Recommended Reading: Characters in Retail

There are few things that take up as much of our time as work these days, and let’s face it: sometimes it feels like a nightmarish dystopia come to life. There are lists upon lists dedicated to bookseller-protagonists, so our booksellers have rounded up some of our favorite titles with characters working in retail and service, with a few office workers sprinkled in for good measure. From satire and science fiction to heartwarming coming-of-age, these picks run the gamut!

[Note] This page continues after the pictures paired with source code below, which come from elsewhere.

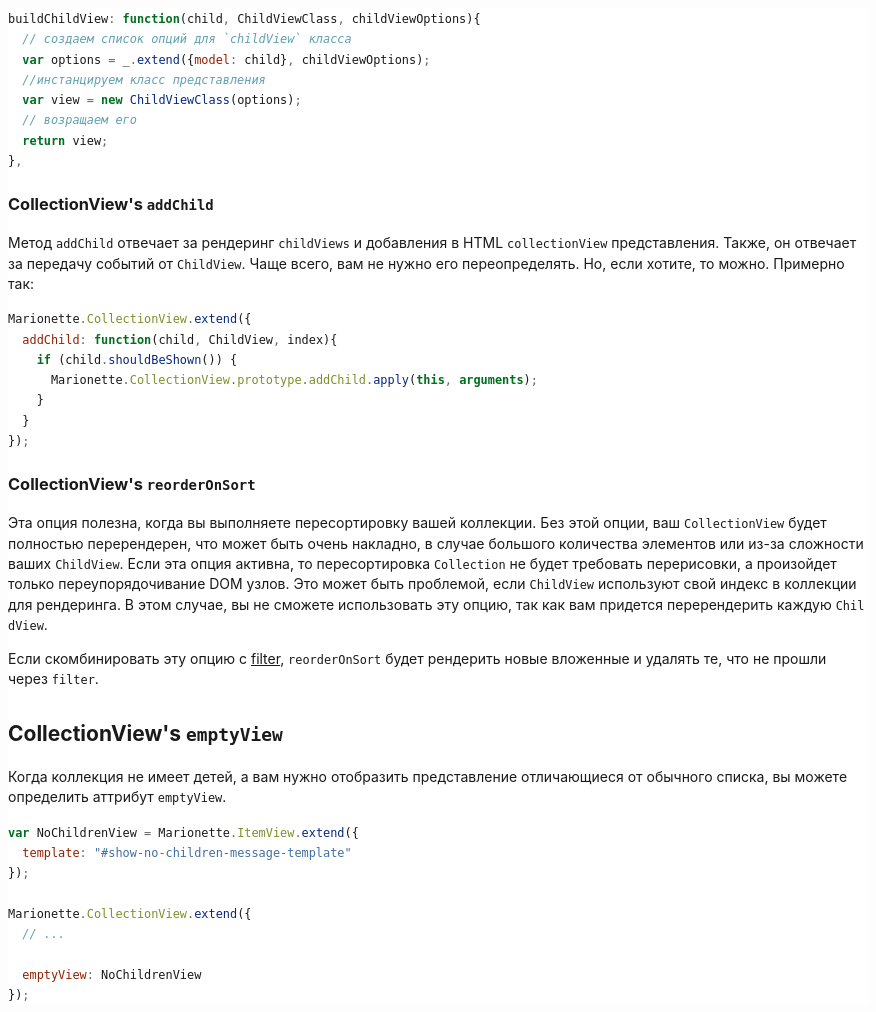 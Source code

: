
 ```js
buildChildView: function(child, ChildViewClass, childViewOptions){
  // создаем список опций для `childView` класса
  var options = _.extend({model: child}, childViewOptions);
  //инстанцируем класс представления
  var view = new ChildViewClass(options);
  // возращаем его
  return view;
},
```

### CollectionView's `addChild`

Метод `addChild` отвечает за рендеринг `childViews` и добавления в HTML `collectionView` представления. Также, он отвечает за 
передачу событий от `ChildView`. Чаще всего, вам не нужно его переопределять. Но, если хотите, то можно. Примерно так:

```js
Marionette.CollectionView.extend({
  addChild: function(child, ChildView, index){
    if (child.shouldBeShown()) {
      Marionette.CollectionView.prototype.addChild.apply(this, arguments);
    }
  }
});
```

### CollectionView's `reorderOnSort`

Эта опция полезна, когда вы выполняете пересортировку вашей коллекции. Без этой опции, ваш  `CollectionView` будет полностью
перерендерен, что может быть очень накладно, в случае большого количества элементов или из-за сложности ваших `ChildView`.
Если эта опция активна,  то пересортировка `Collection` не будет требовать перерисовки, а произойдет только переупорядочивание DOM узлов.
Это может быть проблемой, если `ChildView` используют свой индекс в коллекции для рендеринга. В этом случае, вы не сможете
использовать эту опцию, так как вам придется перерендерить каждую `ChildView`.

Если скомбинировать эту опцию с [filter](#collectionviews-filter),  `reorderOnSort` будет рендерить новые вложенные и удалять
те, что не прошли через `filter`.

## CollectionView's `emptyView`

Когда коллекция не имеет детей, а вам нужно отобразить представление отличающиеся от обычного списка, вы  можете определить аттрибут
`emptyView`.

```js
var NoChildrenView = Marionette.ItemView.extend({
  template: "#show-no-children-message-template"
});

Marionette.CollectionView.extend({
  // ...

  emptyView: NoChildrenView
});
```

Friday Black by Nana Kwame Adjei-Brenyah

In twelve inventive and deeply disturbing, dystopian stories, Adjei-Brenyah offers a damning critique of racial capitalism. What makes these stories so disturbing is that, although obviously satirical and hyperbolized, the speculative futures illustrated here (graphically! And gorily!) are very much rooted in the undeniable reality of our current consumerist culture; a culture that relies on the continued dehumanization of a racial underclass. Edgy and sharp are apt words to describe this collection, which leaves a visceral impact on all it’s readers, but I would be remiss to not also emphasize how funny and cerebral it is as well! –Serena


The New Me by Halle Butler

For anyone who has worked a dead-end job, or has found themselves a bit directionless and in a work environment that is oppressive and condescending, you’ll find much to relate to in Halle Butler’s The New Me. Butler brilliantly excavates the tedium and ennui of a lonely, snarky millennial, Millie, looking for something, anything, to bring purpose to her life. She is committed to reinventing herself, any day now, and becoming the attractive, social, successful person she knows the world wants her to be. It’s a quick read and delightfully savage in its takedown of Girl Bosses and the distended capitalism we have come to live and work inside of. –Colleen


Finna by Nino Cipri

A delightful interdimensional romp, Finna is the adventure I didn't know I was waiting for. It features a pair of ex-partners sent off on a wormhole-traversing quest that they are *not* paid enough to do, while exploring themes of multidimensionality, queer relationships, mental health, and soul-deadening minimum-wage retail labor, wrapped up in clean, precise prose and topped off with a bright bow of humor. There are infinite dimensions with infinite versions of this book, but I'm certain that this is the best one. –Abby 





The Price of Salt by Patricia Highsmith

Please mark me with at least five demerits for choosing three novels that have been turned into movies (and in one case, also a tv show!)  Listen, I have two small children, and my brain is tired! My booksellers are all much, much smarter than I am, which is exactly how it should be. 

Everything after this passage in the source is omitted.